[ABOUT THIS TASK] Could you reproduce the lines below from the one with "The outlook of" through the one with "Twice in this"? Keep both ends and add nothing.

[RECORDED INFORMATION]

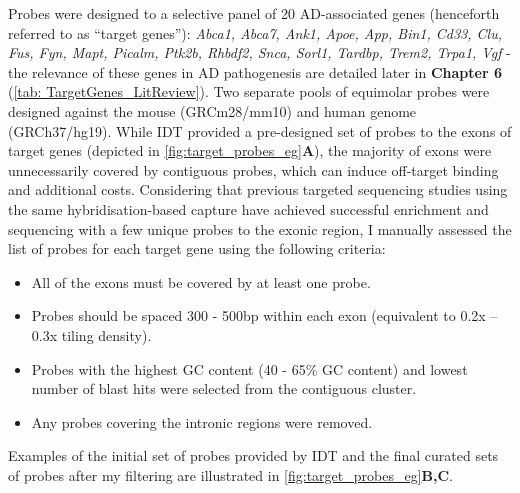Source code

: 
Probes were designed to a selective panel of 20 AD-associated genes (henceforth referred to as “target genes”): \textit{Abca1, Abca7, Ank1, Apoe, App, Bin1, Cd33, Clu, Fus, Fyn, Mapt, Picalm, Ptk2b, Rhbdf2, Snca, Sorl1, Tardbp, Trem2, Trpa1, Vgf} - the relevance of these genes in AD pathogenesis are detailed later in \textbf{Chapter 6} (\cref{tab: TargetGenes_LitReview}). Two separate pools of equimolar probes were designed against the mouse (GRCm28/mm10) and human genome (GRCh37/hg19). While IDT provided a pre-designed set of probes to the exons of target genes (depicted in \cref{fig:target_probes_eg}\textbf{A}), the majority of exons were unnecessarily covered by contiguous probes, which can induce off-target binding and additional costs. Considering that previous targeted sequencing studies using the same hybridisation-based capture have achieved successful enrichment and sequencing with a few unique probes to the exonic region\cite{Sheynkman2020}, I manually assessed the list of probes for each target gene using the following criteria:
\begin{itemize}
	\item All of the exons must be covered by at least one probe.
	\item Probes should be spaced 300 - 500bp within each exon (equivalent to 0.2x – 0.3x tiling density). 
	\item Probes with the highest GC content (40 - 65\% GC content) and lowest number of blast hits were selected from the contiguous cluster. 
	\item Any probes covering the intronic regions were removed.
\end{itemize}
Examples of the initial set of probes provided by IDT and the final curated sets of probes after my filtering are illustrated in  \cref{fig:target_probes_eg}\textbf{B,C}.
* * *
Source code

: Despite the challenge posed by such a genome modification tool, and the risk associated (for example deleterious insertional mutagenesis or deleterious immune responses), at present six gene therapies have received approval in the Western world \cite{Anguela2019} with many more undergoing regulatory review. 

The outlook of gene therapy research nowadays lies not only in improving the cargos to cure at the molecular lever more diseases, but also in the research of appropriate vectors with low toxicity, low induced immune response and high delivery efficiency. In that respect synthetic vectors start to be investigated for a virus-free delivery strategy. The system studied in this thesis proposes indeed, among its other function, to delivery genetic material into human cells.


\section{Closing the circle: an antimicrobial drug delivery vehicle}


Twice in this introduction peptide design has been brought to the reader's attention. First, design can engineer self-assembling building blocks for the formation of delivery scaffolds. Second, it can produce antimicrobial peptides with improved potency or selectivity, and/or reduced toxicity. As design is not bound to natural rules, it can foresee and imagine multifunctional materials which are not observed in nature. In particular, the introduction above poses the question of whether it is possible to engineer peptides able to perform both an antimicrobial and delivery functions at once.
---
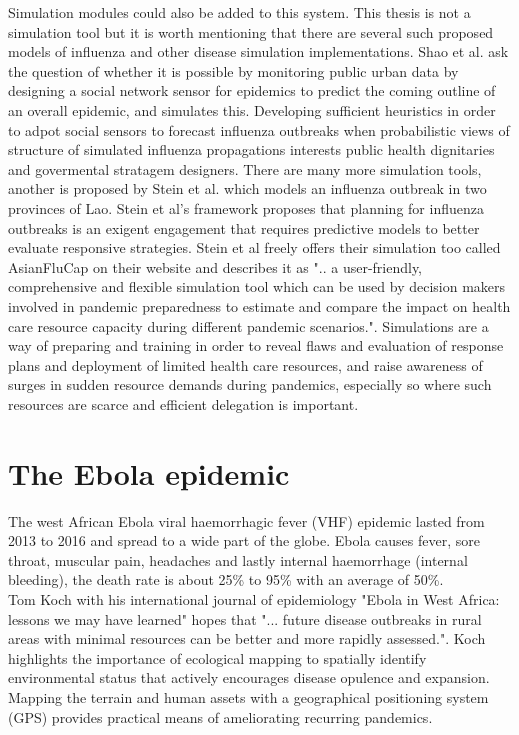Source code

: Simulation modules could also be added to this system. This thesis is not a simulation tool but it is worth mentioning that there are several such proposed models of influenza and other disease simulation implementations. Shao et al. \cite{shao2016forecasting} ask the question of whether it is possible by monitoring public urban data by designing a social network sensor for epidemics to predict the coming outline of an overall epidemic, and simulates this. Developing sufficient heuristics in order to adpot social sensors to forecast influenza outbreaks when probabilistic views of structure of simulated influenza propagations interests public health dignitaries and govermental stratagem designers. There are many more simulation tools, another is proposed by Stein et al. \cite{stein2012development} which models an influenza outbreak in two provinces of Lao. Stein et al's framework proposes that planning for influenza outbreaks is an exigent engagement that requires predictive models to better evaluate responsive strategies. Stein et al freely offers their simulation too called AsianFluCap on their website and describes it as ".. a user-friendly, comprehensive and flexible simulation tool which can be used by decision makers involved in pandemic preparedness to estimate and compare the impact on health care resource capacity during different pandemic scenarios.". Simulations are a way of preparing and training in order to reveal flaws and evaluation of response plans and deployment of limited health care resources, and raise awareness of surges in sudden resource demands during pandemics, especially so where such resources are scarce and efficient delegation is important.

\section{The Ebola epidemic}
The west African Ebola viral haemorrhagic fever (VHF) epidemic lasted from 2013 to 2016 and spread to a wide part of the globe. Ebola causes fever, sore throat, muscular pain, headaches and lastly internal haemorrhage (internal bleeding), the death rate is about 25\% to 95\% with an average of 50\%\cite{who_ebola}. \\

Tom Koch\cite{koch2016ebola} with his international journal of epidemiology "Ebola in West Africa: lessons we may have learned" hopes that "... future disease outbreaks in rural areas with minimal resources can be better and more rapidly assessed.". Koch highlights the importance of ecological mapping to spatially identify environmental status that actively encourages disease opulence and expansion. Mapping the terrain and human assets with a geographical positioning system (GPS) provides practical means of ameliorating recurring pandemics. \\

[RESULT FOR THIS EXERCISE]
The outlook of gene therapy research nowadays lies not only in improving the cargos to cure at the molecular lever more diseases, but also in the research of appropriate vectors with low toxicity, low induced immune response and high delivery efficiency. In that respect synthetic vectors start to be investigated for a virus-free delivery strategy. The system studied in this thesis proposes indeed, among its other function, to delivery genetic material into human cells.


\section{Closing the circle: an antimicrobial drug delivery vehicle}


Twice in this introduction peptide design has been brought to the reader's attention. First, design can engineer self-assembling building blocks for the formation of delivery scaffolds. Second, it can produce antimicrobial peptides with improved potency or selectivity, and/or reduced toxicity. As design is not bound to natural rules, it can foresee and imagine multifunctional materials which are not observed in nature. In particular, the introduction above poses the question of whether it is possible to engineer peptides able to perform both an antimicrobial and delivery functions at once.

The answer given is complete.